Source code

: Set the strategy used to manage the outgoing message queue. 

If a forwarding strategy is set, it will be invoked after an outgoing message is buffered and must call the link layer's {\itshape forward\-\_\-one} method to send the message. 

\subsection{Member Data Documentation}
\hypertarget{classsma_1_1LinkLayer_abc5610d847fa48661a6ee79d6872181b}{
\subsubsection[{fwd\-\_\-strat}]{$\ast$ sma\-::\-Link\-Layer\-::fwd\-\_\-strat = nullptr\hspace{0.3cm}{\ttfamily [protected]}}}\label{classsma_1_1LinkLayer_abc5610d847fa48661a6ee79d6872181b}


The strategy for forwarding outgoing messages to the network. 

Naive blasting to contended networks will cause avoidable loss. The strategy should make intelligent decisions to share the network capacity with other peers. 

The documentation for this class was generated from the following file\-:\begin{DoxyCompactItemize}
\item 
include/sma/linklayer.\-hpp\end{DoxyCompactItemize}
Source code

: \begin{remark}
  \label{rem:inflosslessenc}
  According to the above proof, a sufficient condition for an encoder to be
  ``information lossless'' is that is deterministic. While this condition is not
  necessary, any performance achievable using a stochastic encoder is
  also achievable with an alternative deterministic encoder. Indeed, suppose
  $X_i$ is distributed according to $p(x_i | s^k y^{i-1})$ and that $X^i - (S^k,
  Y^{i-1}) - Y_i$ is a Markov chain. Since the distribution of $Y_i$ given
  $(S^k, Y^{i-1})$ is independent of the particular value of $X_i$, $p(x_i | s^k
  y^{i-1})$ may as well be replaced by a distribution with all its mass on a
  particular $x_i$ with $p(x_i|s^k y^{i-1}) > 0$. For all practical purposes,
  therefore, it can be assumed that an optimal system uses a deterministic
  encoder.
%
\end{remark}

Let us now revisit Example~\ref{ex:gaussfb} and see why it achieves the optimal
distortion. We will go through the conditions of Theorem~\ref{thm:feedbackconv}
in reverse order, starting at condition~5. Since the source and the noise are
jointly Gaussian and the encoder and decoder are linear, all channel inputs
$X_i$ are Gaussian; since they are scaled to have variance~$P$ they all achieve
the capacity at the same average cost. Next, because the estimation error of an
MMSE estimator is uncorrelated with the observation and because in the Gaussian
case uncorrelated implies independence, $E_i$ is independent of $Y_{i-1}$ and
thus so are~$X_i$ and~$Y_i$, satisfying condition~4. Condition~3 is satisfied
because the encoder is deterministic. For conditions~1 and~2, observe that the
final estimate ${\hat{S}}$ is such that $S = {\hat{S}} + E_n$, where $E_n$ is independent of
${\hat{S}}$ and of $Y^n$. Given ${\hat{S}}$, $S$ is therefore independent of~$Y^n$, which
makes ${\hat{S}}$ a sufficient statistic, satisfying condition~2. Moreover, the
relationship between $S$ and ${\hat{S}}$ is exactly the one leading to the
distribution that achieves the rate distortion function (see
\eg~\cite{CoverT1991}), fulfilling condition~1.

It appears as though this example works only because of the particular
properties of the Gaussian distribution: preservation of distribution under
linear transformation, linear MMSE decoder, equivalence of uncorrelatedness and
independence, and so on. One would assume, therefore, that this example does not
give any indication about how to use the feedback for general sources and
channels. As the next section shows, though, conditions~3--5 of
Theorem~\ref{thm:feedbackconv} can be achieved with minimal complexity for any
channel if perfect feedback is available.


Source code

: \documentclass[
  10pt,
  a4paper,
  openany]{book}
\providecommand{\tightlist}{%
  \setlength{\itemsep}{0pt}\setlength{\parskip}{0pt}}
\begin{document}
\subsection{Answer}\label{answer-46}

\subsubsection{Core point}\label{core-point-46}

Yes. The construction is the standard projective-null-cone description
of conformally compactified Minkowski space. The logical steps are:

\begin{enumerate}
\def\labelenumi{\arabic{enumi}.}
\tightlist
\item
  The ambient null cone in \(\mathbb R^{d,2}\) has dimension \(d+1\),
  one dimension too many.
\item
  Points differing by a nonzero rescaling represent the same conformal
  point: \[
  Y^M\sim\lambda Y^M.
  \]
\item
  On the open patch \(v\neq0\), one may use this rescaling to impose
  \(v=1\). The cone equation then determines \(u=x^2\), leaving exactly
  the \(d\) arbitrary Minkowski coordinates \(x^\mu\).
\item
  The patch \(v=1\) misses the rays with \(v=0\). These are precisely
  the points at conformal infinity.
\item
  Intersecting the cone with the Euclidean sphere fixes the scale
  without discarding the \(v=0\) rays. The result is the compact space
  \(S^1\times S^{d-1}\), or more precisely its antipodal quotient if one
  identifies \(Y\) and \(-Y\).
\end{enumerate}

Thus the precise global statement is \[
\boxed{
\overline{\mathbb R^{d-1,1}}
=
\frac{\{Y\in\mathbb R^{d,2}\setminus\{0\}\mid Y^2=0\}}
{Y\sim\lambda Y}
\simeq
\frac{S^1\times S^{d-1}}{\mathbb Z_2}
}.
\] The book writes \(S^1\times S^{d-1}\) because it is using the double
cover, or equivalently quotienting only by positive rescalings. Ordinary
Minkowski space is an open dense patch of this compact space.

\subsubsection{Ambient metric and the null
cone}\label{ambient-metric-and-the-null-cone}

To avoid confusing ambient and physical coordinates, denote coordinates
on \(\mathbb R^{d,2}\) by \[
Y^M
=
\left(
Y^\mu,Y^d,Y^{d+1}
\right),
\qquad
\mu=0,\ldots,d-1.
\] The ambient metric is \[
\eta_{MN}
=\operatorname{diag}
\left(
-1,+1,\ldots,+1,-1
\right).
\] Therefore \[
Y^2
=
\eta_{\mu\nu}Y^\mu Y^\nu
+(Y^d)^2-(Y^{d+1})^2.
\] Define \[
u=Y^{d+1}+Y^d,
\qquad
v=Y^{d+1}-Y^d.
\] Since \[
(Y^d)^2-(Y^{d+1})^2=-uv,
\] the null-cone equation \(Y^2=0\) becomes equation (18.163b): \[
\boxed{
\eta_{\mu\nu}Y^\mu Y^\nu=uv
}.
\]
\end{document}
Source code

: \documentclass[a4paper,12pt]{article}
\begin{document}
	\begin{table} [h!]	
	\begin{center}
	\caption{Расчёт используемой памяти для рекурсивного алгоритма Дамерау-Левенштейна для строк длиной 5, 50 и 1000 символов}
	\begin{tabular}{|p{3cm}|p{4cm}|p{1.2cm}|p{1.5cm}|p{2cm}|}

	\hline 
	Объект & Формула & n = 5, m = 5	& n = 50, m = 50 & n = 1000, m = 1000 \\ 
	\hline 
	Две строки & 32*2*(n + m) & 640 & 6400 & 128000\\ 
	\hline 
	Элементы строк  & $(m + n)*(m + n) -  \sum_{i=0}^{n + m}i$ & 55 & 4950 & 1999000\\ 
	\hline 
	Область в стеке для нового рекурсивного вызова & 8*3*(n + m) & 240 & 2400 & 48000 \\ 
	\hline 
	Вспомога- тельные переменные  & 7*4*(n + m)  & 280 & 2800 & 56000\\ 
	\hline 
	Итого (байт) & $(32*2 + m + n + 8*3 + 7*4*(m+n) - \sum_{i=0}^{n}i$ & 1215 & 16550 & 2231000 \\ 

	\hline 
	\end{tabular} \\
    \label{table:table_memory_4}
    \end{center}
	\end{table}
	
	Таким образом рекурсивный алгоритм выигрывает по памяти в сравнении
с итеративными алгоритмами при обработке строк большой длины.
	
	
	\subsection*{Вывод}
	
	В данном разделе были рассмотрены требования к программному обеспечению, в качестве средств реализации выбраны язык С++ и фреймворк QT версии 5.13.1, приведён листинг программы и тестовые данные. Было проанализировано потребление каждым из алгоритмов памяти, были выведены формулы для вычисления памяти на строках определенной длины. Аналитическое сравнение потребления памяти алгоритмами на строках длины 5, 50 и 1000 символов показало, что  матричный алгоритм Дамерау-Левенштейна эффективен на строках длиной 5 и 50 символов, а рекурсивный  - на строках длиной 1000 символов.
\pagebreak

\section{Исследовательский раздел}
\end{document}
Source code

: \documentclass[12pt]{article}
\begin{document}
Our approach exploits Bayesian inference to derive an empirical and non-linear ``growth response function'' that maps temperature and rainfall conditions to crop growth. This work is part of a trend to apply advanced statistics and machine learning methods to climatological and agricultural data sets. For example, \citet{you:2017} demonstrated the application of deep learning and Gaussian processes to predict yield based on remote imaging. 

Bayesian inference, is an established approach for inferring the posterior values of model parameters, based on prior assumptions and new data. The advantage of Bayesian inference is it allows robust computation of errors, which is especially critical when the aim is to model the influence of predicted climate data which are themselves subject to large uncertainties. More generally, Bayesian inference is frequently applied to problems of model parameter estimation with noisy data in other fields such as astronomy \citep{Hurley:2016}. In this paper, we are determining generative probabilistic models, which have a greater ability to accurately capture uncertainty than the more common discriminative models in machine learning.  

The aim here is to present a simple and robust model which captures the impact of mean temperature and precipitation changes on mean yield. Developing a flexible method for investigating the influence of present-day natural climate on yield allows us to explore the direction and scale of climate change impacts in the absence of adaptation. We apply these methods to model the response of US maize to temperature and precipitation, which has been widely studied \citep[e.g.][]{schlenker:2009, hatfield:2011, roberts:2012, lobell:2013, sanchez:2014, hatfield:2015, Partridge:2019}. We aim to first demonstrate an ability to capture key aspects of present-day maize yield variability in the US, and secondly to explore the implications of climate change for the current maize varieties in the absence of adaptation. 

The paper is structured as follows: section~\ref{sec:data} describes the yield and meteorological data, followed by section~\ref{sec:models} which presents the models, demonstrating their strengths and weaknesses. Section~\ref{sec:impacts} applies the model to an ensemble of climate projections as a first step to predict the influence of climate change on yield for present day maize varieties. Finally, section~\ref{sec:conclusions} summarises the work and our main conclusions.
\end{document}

· · · · · · ·

**EXERCISE INSTRUCTIONS**
Within the preceding material, tally each line that holds the word "metric". Write down only the total.

**RESULT**
3